→ YOUR ASSIGNMENT
This exercise calls for every record to be returned exactly, with pictures removed.

→ MATERIAL FOR THIS TASK
Segment Open

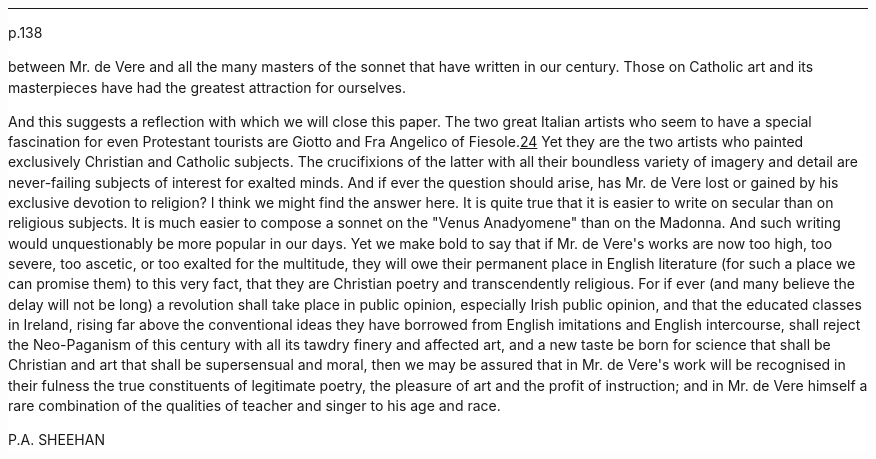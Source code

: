 

---

p.138



between Mr. de Vere and all the many masters of the sonnet that have written in our century. Those on Catholic art and its masterpieces have had the greatest attraction for ourselves.


And this suggests a reflection with which we will close this paper. The two great Italian artists who seem to have a special fascination for even Protestant tourists are Giotto and Fra Angelico of Fiesole.[24](javascript:footNote('E890000-023/note024.html')) Yet they are the two artists who painted exclusively Christian and Catholic subjects. The crucifixions of the latter with all their boundless variety of imagery and detail are never-failing subjects of interest for exalted minds. And if ever the question should arise, has Mr. de Vere lost or gained by his exclusive devotion to religion? I think we might find the answer here. It is quite true that it is easier to write on secular than on religious subjects. It is much easier to compose a sonnet on the "Venus Anadyomene" than on the Madonna. And such writing would unquestionably be more popular in our days. Yet we make bold to say that if Mr. de Vere's works are now too high, too severe, too ascetic, or too exalted for the multitude, they will owe their permanent place in English literature (for such a place we can promise them) to this very fact, that they are Christian poetry and transcendently religious. For if ever (and many believe the delay will not be long) a revolution shall take place in public opinion, especially Irish public opinion, and that the educated classes in Ireland, rising far above the conventional ideas they have borrowed from English imitations and English intercourse, shall reject the Neo-Paganism of this century with all its tawdry finery and affected art, and a new taste be born for science that shall be Christian and art that shall be supersensual and moral, then we may be assured that in Mr. de Vere's work will be recognised in their fulness the true constituents of legitimate poetry, the pleasure of art and the profit of instruction; and in Mr. de Vere himself a rare combination of the qualities of teacher and singer to his age and race.


P.A. SHEEHAN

Segment Closed

→ SOLUTION FOR THIS PROBLEM
Source code

: 

---

p.138



between Mr. de Vere and all the many masters of the sonnet that have written in our century. Those on Catholic art and its masterpieces have had the greatest attraction for ourselves.


And this suggests a reflection with which we will close this paper. The two great Italian artists who seem to have a special fascination for even Protestant tourists are Giotto and Fra Angelico of Fiesole.[24](javascript:footNote('E890000-023/note024.html')) Yet they are the two artists who painted exclusively Christian and Catholic subjects. The crucifixions of the latter with all their boundless variety of imagery and detail are never-failing subjects of interest for exalted minds. And if ever the question should arise, has Mr. de Vere lost or gained by his exclusive devotion to religion? I think we might find the answer here. It is quite true that it is easier to write on secular than on religious subjects. It is much easier to compose a sonnet on the "Venus Anadyomene" than on the Madonna. And such writing would unquestionably be more popular in our days. Yet we make bold to say that if Mr. de Vere's works are now too high, too severe, too ascetic, or too exalted for the multitude, they will owe their permanent place in English literature (for such a place we can promise them) to this very fact, that they are Christian poetry and transcendently religious. For if ever (and many believe the delay will not be long) a revolution shall take place in public opinion, especially Irish public opinion, and that the educated classes in Ireland, rising far above the conventional ideas they have borrowed from English imitations and English intercourse, shall reject the Neo-Paganism of this century with all its tawdry finery and affected art, and a new taste be born for science that shall be Christian and art that shall be supersensual and moral, then we may be assured that in Mr. de Vere's work will be recognised in their fulness the true constituents of legitimate poetry, the pleasure of art and the profit of instruction; and in Mr. de Vere himself a rare combination of the qualities of teacher and singer to his age and race.


P.A. SHEEHAN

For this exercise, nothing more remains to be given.